The Story of the Mt. Cameroon Race
The sleepy town of Buea in the Southwest Province of Cameroon hosts Africa’s most grueling footrace: the Mt. Cameroon Race of Hope, a marathon-length sprint 10,000 feet up a live volcano, and back down again.
To conquer the mountain, racers must overcome some of the cruelest conditions in sport: temperatures fluctuate 50 degrees, altitude sickness claims the weak, and loose volcanic stones can cause serious injury, and even death, as runners fly back down the mountain.
Volcanic Sprint takes you deep inside the lives of athletes like Sarah Etonge, a five-time champion and mother of seven known as the Queen of the Mountain. Just days before the race, Sarah is haunted by a nagging knee injury and the strain of a hospitalized child. Sarah needs the money she earns from racing to support her children and the Race of Hope is the biggest purse in Cameroon.
For these competitors, Mt. Cameroon isn’t just a race. It’s their best shot at achieving fame and fortune in a country short on both.
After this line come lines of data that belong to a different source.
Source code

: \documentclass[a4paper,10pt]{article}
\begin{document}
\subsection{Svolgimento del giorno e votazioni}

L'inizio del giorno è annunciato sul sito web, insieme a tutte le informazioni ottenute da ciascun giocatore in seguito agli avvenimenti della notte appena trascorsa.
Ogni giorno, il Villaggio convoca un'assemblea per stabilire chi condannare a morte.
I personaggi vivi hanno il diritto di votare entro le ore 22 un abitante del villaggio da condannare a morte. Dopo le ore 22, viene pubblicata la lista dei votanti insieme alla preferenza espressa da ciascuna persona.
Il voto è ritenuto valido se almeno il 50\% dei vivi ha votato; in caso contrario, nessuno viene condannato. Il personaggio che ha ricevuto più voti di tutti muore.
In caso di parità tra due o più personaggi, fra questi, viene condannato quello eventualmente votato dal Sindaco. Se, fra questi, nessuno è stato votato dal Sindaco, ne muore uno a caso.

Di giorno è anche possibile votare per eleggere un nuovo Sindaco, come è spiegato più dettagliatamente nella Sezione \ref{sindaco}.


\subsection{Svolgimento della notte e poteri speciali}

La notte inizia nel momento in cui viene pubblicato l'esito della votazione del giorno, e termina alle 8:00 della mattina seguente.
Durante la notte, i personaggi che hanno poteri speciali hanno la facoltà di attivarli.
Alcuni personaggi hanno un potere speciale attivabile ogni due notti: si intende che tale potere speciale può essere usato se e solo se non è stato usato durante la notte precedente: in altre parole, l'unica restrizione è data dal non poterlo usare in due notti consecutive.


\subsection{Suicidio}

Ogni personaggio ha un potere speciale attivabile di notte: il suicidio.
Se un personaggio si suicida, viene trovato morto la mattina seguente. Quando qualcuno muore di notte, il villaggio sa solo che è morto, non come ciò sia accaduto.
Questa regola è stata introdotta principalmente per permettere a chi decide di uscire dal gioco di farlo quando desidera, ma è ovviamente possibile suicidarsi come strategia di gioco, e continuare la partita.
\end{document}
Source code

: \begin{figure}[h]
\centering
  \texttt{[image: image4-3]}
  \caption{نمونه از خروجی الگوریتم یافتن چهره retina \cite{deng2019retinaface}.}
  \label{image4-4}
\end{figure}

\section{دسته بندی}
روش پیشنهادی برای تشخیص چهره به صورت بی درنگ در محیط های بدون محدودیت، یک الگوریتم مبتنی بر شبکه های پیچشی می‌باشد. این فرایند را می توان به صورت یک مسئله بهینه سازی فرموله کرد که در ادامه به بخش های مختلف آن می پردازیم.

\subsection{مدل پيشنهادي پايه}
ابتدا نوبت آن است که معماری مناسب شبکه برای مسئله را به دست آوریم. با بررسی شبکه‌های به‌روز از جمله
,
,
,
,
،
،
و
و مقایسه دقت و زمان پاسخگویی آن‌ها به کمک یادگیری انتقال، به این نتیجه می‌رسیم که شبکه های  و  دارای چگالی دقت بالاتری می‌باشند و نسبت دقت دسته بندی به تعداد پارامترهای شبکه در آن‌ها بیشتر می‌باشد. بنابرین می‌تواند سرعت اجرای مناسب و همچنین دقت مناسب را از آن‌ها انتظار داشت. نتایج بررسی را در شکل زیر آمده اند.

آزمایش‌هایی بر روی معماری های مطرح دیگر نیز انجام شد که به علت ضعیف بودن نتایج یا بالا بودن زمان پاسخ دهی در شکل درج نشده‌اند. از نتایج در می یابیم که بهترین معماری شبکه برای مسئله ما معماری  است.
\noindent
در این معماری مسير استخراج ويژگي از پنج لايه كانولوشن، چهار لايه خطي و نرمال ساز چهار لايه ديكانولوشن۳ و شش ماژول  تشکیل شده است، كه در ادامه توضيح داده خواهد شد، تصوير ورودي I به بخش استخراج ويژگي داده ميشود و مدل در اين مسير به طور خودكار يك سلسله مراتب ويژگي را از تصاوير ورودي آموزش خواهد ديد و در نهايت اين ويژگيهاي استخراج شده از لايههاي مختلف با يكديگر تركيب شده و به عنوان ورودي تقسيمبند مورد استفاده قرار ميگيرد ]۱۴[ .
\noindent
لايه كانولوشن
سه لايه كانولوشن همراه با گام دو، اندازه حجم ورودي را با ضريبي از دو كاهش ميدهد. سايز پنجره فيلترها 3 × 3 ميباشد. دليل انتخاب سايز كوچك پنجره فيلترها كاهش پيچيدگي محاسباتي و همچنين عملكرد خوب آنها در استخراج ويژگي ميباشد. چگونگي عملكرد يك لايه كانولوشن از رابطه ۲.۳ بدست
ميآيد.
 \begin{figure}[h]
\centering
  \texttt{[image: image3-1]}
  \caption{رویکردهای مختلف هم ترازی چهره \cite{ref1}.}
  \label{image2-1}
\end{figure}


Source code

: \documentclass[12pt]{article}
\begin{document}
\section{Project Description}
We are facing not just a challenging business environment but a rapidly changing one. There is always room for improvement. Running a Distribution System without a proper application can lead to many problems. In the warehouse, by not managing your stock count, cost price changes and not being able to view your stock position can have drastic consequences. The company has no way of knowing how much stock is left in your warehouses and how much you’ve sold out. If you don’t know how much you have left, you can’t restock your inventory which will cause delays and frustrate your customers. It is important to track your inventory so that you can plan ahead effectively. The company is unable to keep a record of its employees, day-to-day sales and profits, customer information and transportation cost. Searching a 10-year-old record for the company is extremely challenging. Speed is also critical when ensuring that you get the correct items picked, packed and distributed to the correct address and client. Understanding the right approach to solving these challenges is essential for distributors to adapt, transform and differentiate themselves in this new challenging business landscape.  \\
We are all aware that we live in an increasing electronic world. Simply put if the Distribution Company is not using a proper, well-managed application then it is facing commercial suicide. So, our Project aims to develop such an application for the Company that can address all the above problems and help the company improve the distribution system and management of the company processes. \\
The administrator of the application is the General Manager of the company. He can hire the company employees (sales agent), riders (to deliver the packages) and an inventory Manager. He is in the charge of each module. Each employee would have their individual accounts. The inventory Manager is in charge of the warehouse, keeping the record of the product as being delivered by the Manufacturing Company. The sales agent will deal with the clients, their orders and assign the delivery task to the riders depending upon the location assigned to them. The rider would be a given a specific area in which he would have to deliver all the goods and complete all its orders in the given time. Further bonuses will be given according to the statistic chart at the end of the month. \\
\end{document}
For former champion John Ekema, it’s a chance to relive fading glory through his son. For two-time champion Dominique Tedjiozem, attacked by rivals during the 2002 race, it’s a chance for vengeance.
All the competitors’ hopes and aspirations come together on the biggest sporting day in Cameroon. The winners will achieve lifelong fame. But nearly half of all runners will quit the race … conquered by Mt. Cameroon.